> **Excerpts from a dataset**:

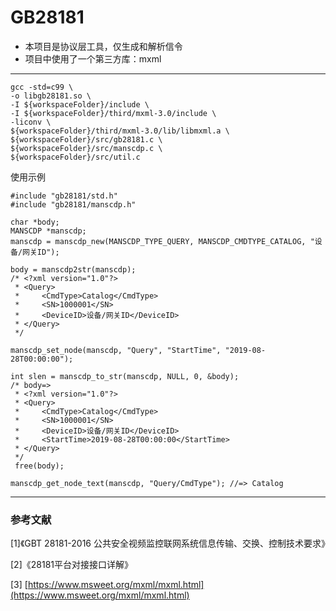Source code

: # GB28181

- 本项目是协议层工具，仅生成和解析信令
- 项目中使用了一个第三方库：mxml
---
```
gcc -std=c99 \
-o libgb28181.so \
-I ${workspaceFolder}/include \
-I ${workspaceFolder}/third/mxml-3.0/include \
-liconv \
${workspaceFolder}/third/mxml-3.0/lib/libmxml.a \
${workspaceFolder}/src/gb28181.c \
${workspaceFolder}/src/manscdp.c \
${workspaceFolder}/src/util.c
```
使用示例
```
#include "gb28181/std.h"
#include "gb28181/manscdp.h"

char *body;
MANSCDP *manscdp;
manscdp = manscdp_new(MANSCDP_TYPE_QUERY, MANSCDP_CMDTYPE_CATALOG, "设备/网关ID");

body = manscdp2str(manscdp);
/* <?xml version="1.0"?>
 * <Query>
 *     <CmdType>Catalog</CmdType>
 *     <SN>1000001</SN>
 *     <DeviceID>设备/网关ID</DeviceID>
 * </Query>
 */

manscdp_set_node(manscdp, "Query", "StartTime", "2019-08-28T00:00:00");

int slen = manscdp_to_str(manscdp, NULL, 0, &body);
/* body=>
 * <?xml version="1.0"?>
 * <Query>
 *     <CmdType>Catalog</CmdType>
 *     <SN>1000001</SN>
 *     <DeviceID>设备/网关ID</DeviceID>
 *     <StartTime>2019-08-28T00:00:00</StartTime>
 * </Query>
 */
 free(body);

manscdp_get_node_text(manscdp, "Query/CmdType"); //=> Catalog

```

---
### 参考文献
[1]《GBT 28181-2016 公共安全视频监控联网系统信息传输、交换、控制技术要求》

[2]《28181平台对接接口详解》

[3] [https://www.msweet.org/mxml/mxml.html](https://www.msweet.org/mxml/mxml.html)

* * *

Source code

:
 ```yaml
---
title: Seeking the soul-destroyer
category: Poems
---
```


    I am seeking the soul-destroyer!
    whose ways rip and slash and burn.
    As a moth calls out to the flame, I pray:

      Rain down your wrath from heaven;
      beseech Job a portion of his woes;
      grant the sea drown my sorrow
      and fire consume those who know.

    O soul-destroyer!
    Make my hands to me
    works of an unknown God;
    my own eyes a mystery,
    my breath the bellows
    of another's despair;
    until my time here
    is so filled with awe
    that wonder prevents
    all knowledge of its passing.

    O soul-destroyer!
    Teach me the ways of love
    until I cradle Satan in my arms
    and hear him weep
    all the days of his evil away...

> **Directions**: Taking the entries above, write out exactly the lines starting with the line containing "that wonder prevents" and going on through the line containing "all the days of his evil away...", both included, and nothing else.

> **Expected output**:
    that wonder prevents
    all knowledge of its passing.

    O soul-destroyer!
    Teach me the ways of love
    until I cradle Satan in my arms
    and hear him weep
    all the days of his evil away...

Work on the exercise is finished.